A method for a multi-channel acoustic event detection and classification for weak signals, operates at two stages; a first stage detects a power and probability of events within a single channel, accumulated events in the single channel triggers a second stage, wherein the second stage is a power-probability image generation and classification using tokens of neighbouring channels.

Description

CROSS REFERENCE TO THE RELATED APPLICATIONS
This application is the national stage entry of International Application No. PCT/TR2019/050635, filed on Jul. 30, 2019, the entire contents of which are incorporated herein by reference.
TECHNICAL FIELD
The present disclosure relates to a multi-channel acoustic event detection and classification method for weak signals, operates at two stages; first stage detects events power and probability within a single channel, accumulated events in single channel triggers second stage, which is power-probability image generation and classification using the tokens of neighbouring channels.
BACKGROUND
Existing acoustic event detection systems use a voice activity detection (VAD) module to filter out noise. Binary nature of VAD module might cause either weak acoustic events get eliminated, and missing events or declaring too many alarms with lower thresholds. The application numbered CN107004409A offers a running range normalization method includes computing running estimates of the range of values of features useful for voice activity detection (VAD) and normalizing the features by mapping them to a desired range. This method only proposes voice activity detection (VAD), not multiple channel acoustic event detection/classification. Russian patent numbered RU2017103938A3 is related with a method and device that uses two feature sets for detecting only voice region without classification.
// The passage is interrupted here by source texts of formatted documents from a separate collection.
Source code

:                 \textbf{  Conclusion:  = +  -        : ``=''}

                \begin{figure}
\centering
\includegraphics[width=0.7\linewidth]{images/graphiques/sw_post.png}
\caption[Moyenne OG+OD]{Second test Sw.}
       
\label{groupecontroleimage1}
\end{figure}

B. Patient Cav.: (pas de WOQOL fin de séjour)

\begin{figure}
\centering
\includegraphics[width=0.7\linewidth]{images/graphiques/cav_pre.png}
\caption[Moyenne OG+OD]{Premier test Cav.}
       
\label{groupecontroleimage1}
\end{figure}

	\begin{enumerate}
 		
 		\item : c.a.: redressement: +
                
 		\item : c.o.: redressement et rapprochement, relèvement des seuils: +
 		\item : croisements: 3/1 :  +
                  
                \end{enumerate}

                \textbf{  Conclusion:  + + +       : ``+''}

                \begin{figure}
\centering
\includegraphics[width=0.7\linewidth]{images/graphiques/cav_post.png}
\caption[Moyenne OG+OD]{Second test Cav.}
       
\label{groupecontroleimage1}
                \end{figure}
Binary event detection hampers the performance of the eventual system. Current state of the art is also not capable of detecting and classifying acoustic events using both power and signal characteristics considering the context of neighbouring channels/microphones. Classifying events using a single microphone ignores the content of the environment, hence is susceptible to more number of false alarms.
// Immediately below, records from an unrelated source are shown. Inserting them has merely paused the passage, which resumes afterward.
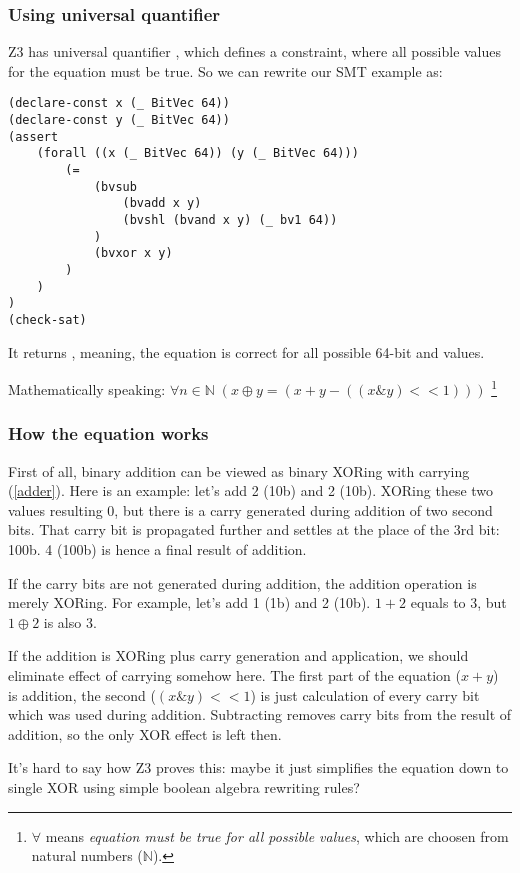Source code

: \subsubsection{Using universal quantifier}

Z3 has universal quantifier , which defines a constraint, where all possible values for the equation must be true.
So we can rewrite our SMT example as:

\begin{lstlisting}
(declare-const x (_ BitVec 64))
(declare-const y (_ BitVec 64))
(assert 
	(forall ((x (_ BitVec 64)) (y (_ BitVec 64)))
		(=
			(bvsub 
				(bvadd x y)
				(bvshl (bvand x y) (_ bv1 64))
			)
			(bvxor x y)
		)
	)
)
(check-sat)
\end{lstlisting}

It returns , meaning, the equation is correct for all possible 64-bit  and  values.

Mathematically speaking: $\forall n\!\in\!\mathbb{N}\; (x \oplus y = (x + y - ((x \& y)<<1)))$
\footnote{
$\forall$ means \textit{equation must be true for all possible values}, which are choosen from natural numbers ($\mathbb{N}$).}

\subsubsection{How the equation works}

First of all, binary addition can be viewed as binary XORing with carrying (\ref{adder}).
Here is an example: let's add 2 (10b) and 2 (10b).
XORing these two values resulting 0, but there is a carry generated during addition of two second bits.
That carry bit is propagated further and settles at the place of the 3rd bit: 100b.
4 (100b) is hence a final result of addition.

If the carry bits are not generated during addition, the addition operation is merely XORing.
For example, let's add 1 (1b) and 2 (10b). $1 + 2$ equals to 3, but $1 \oplus 2$ is also 3.

If the addition is XORing plus carry generation and application, we should eliminate effect of carrying somehow here.
The first part of the equation ($x + y$) is addition, the second ($(x \& y)<<1$) is just calculation of every carry bit which was used during addition.
Subtracting removes carry bits from the result of addition, so the only XOR effect is left then.

It's hard to say how Z3 proves this: maybe it just simplifies the equation down to single XOR using simple boolean algebra rewriting rules?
The application numbered KR1020180122171A teaches a sound event detection method using deep neural network (ladder network). In this method, acoustic features are extracted and classified with deep learning but multi-channel cases are not handled. A method of recognizing sound event in auditory scene having low signal-to-noise ratio is proposed in application no. WO2016155047A1. Its classification framework is random forest and a solution for multi-channel event detection is not referred in this application.
The article titled “Eventness: Object Detection on Spectrograms for Temporal Localization of Audio Events” discloses the concept of eventness for audio event detection, which can be thought of as an analogue to objectness from computer vision by utilizing a vision inspired CNN. Audio signals are first converted into spectrograms and a linear intensity mapping is used to separate the spectrogram into 3 distinct channels. A pre-trained vision based CNN is then used to extract feature maps from the spectrograms, which are then fed into the Faster R-CNN. This article focuses on single-channel data processing. There is no information that the events are localized spatially because of multi-channel signals and The article has neither multi-channel processing nor sensor fusion.
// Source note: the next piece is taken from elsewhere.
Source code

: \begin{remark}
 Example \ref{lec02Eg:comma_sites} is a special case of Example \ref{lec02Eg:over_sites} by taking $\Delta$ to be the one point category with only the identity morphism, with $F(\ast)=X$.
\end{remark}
McLoughlin Ian et al. “Time-Frequency Feature Fusion for Noise Robust Audio Event Classification” offers a system that works on single channel data. For this purpose, a data combining two different features in the time-frequency space was used. There is no such thing as dealing with a large number of scenarios that can be experienced from a positional point of view. It aims to achieve a better performance against the use of a single feature by combining two different time-frequency features.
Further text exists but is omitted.